A Copa de 1958 foi sensacional. Eu já ia aos estádios assistir aos jogos e acompanhei pelo rádio, revistas e jornais toda a trajetória daquela equipe sensacional, desde as eliminatórias sul-americanas. Brasil, Argentina, Paraguai e México eram os representantes da América Latina. O Brasil passou após vencer o Peru por 1x0 no Maracanã, depois do empate de 1x1 em Lima. A terceira seleção do grupo era a Venezuela, que desistiu de participar. Botava-se o rádio na calçada, em volta ficavam bem umas cinquenta pessoas, cada vitória era uma festa. Na final com a Suécia, mal acabou a partida, fizemos uma charanga para percorrer o bairro em comemoração do primeiro Campeonato Mundial vencido pelo Brasil.
A Copa do Mundo de 1962 - conhecida como a Copa de Garrincha - no Chile, foi contaminada pela corrupção, vaidades, rasteiras e outros trinques. João Havelange era o Presidente da CBD, a equipe contava 22 jogadores e 22 cartolas. Tudo paulista e carioca. Mauro e Bellini brigaram à vera pela vaga de zagueiro. O homem da mala preta atuava nos bastidores. Pelé se contundiu, Mané Garrincha passou a ser o craque do time (ele sempre foi craque como Pelé, mas era cachaceiro... e pobre).

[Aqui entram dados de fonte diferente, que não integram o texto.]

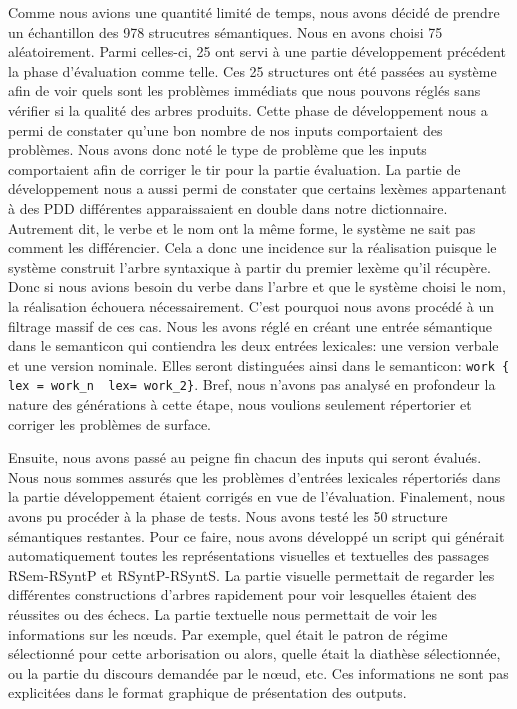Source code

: Comme nous avions une quantité limité de temps, nous avons décidé de prendre un échantillon des 978 strucutres sémantiques. Nous en avons choisi 75 aléatoirement. Parmi celles-ci, 25 ont servi à une partie développement précédent la phase d'évaluation comme telle. Ces 25 structures ont été passées au système afin de voir quels sont les problèmes immédiats que nous pouvons réglés sans vérifier si la qualité des arbres produits. Cette phase de développement nous a permi de constater qu'une bon nombre de nos inputs comportaient des problèmes. Nous avons donc noté le type de problème que les inputs comportaient afin de corriger le tir pour la partie évaluation. La partie de développement nous a aussi permi de constater que certains lexèmes appartenant à des PDD différentes apparaissaient en double dans notre dictionnaire. Autrement dit, le verbe  et le nom  ont la même forme, le système ne sait pas comment les différencier. Cela a donc une incidence sur la réalisation puisque le système construit l'arbre syntaxique à partir du premier lexème qu'il récupère. Donc si nous avions besoin du verbe dans l'arbre et que le système choisi le nom, la réalisation échouera nécessairement. C'est pourquoi nous avons procédé à un filtrage massif de ces cas. Nous les avons réglé en créant une entrée sémantique dans le semanticon qui contiendra les deux entrées lexicales: une version verbale et une version nominale. Elles seront distinguées ainsi dans le semanticon: \lstinline!work { lex = work_n  lex= work_2}!. Bref, nous n'avons pas analysé en profondeur la nature des générations à cette étape, nous voulions seulement répertorier et corriger les problèmes de surface.

Ensuite, nous avons passé au peigne fin chacun des inputs qui seront évalués. Nous nous sommes assurés que les problèmes d'entrées lexicales répertoriés dans la partie développement étaient corrigés en vue de l'évaluation. Finalement, nous avons pu procéder à la phase de tests. Nous avons testé les 50 structure sémantiques restantes. Pour ce faire, nous avons développé un script qui générait automatiquement toutes les représentations visuelles et textuelles des passages RSem-RSyntP et RSyntP-RSyntS. La partie visuelle permettait de regarder les différentes constructions d'arbres rapidement pour voir lesquelles étaient des réussites ou des échecs. La partie textuelle nous permettait de voir les informations sur les n\oe{}uds. Par exemple, quel était le patron de régime sélectionné pour cette arborisation ou alors, quelle était la diathèse sélectionnée, ou la partie du discours demandée par le n\oe{}ud, etc. Ces informations ne sont pas explicitées dans le format graphique de présentation des outputs. 
                              
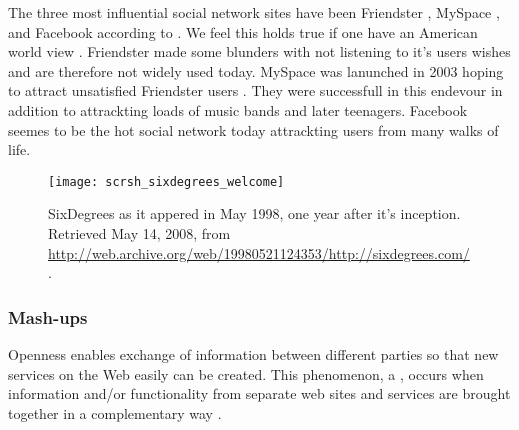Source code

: The three most influential social network sites have been Friendster%
,
MySpace%
,
and Facebook%
according to \citet{boyd07}. We feel this holds true if
one have an American world view%
.
Friendster made some blunders with not listening to it's users
wishes and are therefore not widely used today. MySpace was lanunched in
2003 hoping to attract unsatisfied Friendster users \citep{body07}.
They were successfull in this endevour in addition to attrackting loads of
music bands and later teenagers.
Facebook seemes to be the hot social network today%
attrackting users from many walks of life.

\begin{figure}
  \centering
  \texttt{[image: scrsh\_sixdegrees\_welcome]}
  \caption[SixDegrees Welcome Page]{
    SixDegrees as it appered in May 1998, one year after it's
    inception. Retrieved May 14, 2008, from
    \url{http://web.archive.org/web/19980521124353/http://sixdegrees.com/}.
  }
  \label{figure:scrsh.sixdegrees.welcome}
\end{figure}

\subsubsection{Mash-ups}
Openness enables exchange of information between
different parties so that new services on the Web easily can be created.
This phenomenon, a %
,
occurs when information and/or functionality from separate web sites and
services are brought together in a complementary way
\citep[]{murugesan07}.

Apesar da aparente simplicidade, Mané tinha o sangue quente, aceitava provocações e acabou sendo expulso por encher de porrada um jogador chileno: expulsão provocava a suspensão automática de uma partida, então ele não iria jogar a final contra a Tchecoslováquia. É hora de chamar o “home” da mala preta! E assim, graças à ‘esperteza’ de Paulo Machado de Carvalho, Garrincha não foi julgado e pôde jogar a final: o Brasil foi bicampeão. A “esperteza” foi dar uma grana para que o bandeirinha que dedurou a agressão sumisse, sem depor. No ano seguinte o bandeirinha, agora juiz, reapareceu apitando jogos em São Paulo, contratado pela Federação Paulista de Futebol com altos salários.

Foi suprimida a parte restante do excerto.